> Work task:
Read the records below. Copy each line where the string "Studenten" occurs.

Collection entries
◆ ◆ ◆ ◆ ◆ ◆ ◆

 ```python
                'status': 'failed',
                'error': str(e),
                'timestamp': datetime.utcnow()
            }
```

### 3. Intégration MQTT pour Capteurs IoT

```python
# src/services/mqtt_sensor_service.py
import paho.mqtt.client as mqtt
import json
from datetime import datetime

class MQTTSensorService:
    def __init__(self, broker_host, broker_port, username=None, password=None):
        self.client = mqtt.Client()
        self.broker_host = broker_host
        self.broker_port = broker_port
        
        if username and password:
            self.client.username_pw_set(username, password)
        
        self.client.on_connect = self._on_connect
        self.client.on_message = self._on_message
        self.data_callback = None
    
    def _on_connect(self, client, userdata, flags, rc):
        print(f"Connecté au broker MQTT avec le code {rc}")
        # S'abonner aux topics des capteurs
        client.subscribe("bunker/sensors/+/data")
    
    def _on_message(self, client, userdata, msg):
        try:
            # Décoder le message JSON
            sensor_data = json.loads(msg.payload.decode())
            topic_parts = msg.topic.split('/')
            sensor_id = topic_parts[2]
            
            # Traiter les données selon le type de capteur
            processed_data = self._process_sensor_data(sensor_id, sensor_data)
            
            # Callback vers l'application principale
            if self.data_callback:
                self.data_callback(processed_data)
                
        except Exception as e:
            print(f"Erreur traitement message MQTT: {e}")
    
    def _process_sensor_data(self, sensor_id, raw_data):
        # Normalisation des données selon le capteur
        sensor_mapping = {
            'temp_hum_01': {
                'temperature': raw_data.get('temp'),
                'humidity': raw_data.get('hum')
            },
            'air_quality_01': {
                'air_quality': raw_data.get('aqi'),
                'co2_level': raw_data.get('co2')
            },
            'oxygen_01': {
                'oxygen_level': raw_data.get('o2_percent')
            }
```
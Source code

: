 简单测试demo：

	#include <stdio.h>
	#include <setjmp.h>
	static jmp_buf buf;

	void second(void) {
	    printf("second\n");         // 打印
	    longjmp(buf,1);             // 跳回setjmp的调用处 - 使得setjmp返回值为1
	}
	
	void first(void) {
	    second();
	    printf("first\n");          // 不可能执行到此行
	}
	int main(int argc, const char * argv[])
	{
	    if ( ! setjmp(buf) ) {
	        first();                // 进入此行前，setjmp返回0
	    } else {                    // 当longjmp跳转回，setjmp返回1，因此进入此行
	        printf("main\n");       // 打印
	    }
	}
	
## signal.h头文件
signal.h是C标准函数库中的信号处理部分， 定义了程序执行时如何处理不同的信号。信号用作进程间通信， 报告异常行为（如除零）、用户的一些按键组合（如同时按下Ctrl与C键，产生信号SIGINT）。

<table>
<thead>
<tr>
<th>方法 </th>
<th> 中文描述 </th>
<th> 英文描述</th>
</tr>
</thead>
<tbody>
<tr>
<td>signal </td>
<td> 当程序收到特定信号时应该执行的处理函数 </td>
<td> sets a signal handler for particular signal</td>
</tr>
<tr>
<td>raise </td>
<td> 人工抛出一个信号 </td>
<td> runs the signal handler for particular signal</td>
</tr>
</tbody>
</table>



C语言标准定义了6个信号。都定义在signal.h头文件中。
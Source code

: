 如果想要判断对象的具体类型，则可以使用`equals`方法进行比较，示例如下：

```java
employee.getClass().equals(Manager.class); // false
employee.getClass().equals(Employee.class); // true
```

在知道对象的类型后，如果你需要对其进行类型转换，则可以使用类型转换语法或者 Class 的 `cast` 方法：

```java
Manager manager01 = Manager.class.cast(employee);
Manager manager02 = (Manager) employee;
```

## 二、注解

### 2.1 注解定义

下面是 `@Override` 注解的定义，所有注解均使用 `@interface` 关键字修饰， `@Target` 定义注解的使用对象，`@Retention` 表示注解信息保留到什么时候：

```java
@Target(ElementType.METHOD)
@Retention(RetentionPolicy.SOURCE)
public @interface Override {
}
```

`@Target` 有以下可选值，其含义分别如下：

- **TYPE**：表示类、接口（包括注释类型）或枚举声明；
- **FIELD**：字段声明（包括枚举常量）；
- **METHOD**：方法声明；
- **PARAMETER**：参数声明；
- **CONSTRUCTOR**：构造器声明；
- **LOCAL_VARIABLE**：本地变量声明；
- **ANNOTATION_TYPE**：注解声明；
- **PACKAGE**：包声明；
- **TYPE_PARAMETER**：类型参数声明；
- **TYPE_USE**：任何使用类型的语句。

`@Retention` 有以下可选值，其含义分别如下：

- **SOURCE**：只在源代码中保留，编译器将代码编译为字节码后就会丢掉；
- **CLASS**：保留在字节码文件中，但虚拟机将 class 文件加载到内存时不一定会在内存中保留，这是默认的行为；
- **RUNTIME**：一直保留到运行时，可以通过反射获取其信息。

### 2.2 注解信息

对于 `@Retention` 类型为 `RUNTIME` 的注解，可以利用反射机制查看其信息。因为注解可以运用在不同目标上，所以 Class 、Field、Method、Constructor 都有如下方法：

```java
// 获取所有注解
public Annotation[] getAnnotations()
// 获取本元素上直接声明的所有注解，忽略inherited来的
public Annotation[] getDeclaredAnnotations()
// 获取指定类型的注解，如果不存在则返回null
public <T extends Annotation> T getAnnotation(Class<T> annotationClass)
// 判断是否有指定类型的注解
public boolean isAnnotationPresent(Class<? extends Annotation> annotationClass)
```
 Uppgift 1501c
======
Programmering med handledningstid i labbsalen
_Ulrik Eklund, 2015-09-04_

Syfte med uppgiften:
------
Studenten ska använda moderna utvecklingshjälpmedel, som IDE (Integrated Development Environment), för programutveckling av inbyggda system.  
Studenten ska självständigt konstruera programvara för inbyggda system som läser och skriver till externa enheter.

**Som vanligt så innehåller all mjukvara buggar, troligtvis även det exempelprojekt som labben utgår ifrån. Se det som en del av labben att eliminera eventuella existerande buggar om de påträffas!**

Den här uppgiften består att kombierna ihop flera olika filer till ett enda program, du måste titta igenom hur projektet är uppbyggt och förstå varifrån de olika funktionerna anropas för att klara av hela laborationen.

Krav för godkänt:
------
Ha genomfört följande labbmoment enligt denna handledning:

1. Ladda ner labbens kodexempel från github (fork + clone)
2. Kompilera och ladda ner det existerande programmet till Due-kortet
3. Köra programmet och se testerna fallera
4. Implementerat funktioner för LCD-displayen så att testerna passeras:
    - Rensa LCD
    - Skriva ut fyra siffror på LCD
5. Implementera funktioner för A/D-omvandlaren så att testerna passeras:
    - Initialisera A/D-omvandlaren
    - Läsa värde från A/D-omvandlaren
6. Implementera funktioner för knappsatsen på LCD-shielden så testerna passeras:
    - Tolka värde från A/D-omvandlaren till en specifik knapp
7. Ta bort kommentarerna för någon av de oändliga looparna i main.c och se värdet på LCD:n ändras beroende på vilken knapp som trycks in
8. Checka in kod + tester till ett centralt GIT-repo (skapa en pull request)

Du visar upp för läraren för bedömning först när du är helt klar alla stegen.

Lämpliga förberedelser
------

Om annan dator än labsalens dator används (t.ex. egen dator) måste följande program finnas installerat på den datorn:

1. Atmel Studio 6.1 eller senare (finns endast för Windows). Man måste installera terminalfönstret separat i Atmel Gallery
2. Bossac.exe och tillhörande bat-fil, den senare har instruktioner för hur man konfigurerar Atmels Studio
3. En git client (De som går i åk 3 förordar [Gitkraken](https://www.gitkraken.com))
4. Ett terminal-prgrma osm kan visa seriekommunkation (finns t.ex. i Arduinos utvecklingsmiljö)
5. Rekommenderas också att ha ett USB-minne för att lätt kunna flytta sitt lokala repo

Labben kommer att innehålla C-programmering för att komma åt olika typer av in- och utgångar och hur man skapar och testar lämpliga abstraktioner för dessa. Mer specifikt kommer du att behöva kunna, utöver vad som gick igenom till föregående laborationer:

◆ ◆ ◆ ◆ ◆ ◆ ◆

> Response box:
Studenten ska använda moderna utvecklingshjälpmedel, som IDE (Integrated Development Environment), för programutveckling av inbyggda system.  
Studenten ska självständigt konstruera programvara för inbyggda system som läser och skriver till externa enheter.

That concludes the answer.